[Pydotorg-redesign] The Zope question

A.M. Kuchling amk at amk.ca
Fri Aug 8 20:41:17 EDT 2003


On Friday, August 8, 2003, at 06:26 PM, Dylan Reinhardt wrote:
> At present, the number of people who contribute to c.l.python are
> probably a good estimate of the upper bound.  The number who already
> contribute content to python.org are a fair lower bound estimate.

In fact the existing FAQ is already open to be edited by anyone through 
the FAQwizard script.  The result has been a FAQ with uneven quality, 
uneven relevance, and many, *many* outdated questions.  The nature of 
the web interface means it's much harder to revise the FAQ; there's no 
way to break up the sections, no way to rearrange questions, no way to 
do a search-and-replace over the entire FAQ ...

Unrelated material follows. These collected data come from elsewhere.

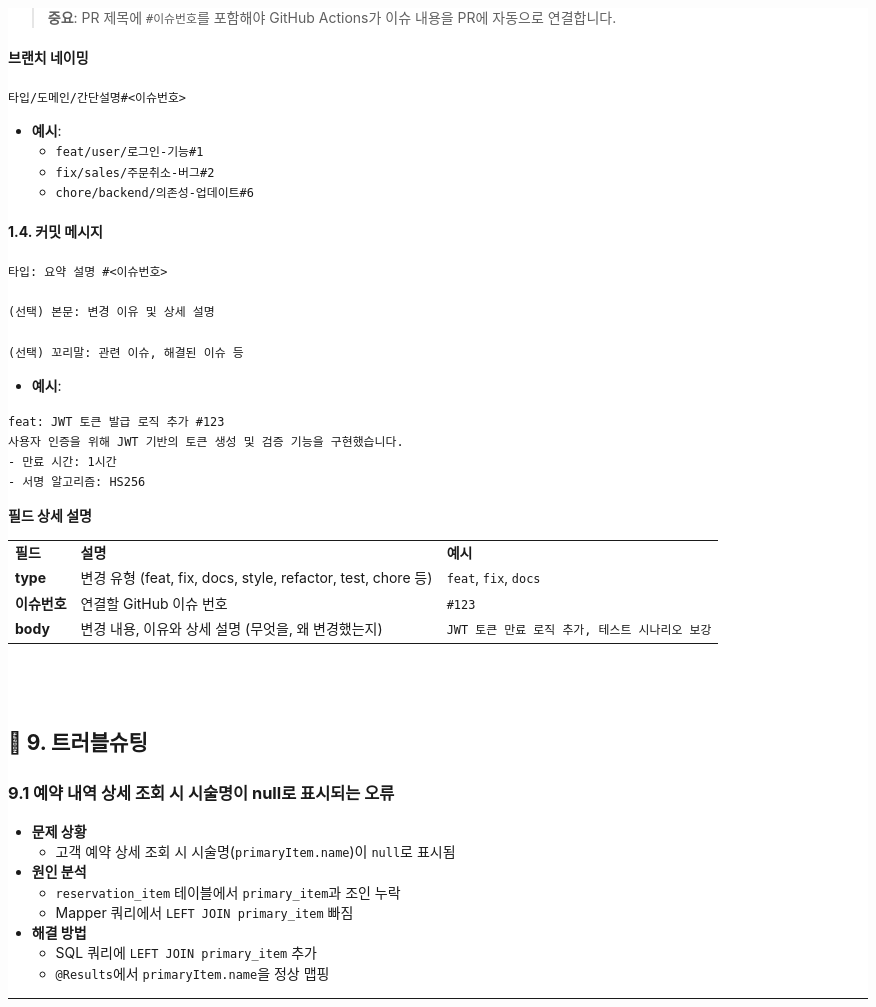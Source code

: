 > **중요**: PR 제목에 `#이슈번호`를 포함해야 GitHub Actions가 이슈 내용을 PR에 자동으로 연결합니다.

#### **브랜치 네이밍**

```
타입/도메인/간단설명#<이슈번호>
```

- **예시**:
    - `feat/user/로그인-기능#1`
    - `fix/sales/주문취소-버그#2`
    - `chore/backend/의존성-업데이트#6`

#### **1.4. 커밋 메시지**

```
타입: 요약 설명 #<이슈번호>

(선택) 본문: 변경 이유 및 상세 설명

(선택) 꼬리말: 관련 이슈, 해결된 이슈 등
```

- **예시**:

```
feat: JWT 토큰 발급 로직 추가 #123
사용자 인증을 위해 JWT 기반의 토큰 생성 및 검증 기능을 구현했습니다.
- 만료 시간: 1시간
- 서명 알고리즘: HS256
  ```    

**필드 상세 설명**

|   |   |   |
|---|---|---|
|**필드**|**설명**|**예시**|
|**type**|변경 유형 (feat, fix, docs, style, refactor, test, chore 등)|`feat`, `fix`, `docs`|
|**이슈번호**|연결할 GitHub 이슈 번호|`#123`|
|**body**|변경 내용, 이유와 상세 설명 (무엇을, 왜 변경했는지)|`JWT 토큰 만료 로직 추가, 테스트 시나리오 보강`|

<br><br>

##  <p id="9"> 🐞 9. 트러블슈팅</p>

### 9.1 예약 내역 상세 조회 시 시술명이 null로 표시되는 오류
- **문제 상황**
  - 고객 예약 상세 조회 시 시술명(`primaryItem.name`)이 `null`로 표시됨
- **원인 분석**
  - `reservation_item` 테이블에서 `primary_item`과 조인 누락
  - Mapper 쿼리에서 `LEFT JOIN primary_item` 빠짐
- **해결 방법**
  - SQL 쿼리에 `LEFT JOIN primary_item` 추가
  - `@Results`에서 `primaryItem.name`을 정상 맵핑
  
---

Despite the FAQ being open to anyone for editing, no one edits it.

I don't believe switching to Zope will magically result in a flood of 
command-line fearful people suddenly appearing and offering to maintain 
extensive documentation collections.
The Wiki seems to be used mostly for pages of links, not extensive 
text; we could implement a little link-tree-editing application and get 
much of the same effect as the Wiki.

Stray thought: are there a few people who do a majority of the Wiki 
maintenance?  If yes, we should invite them to get commit access for 
pydotorg.  Is there a way to get a full list of people who've edited 
pages?

> I wonder.  Hanging out on c.l.python, I sense a real reluctance to
> support Zope.  I don't know what the history is there, but something
> seems to be muddying the waters besides technical considerations.

Every complaint I've seen has been technical; even developers of 
competing systems are still friends with the Zope people.  I wrote up 
http://www.amk.ca/python/writing/why-not-zope.html as an explanation of 
why one project I worked on no longer uses Zope.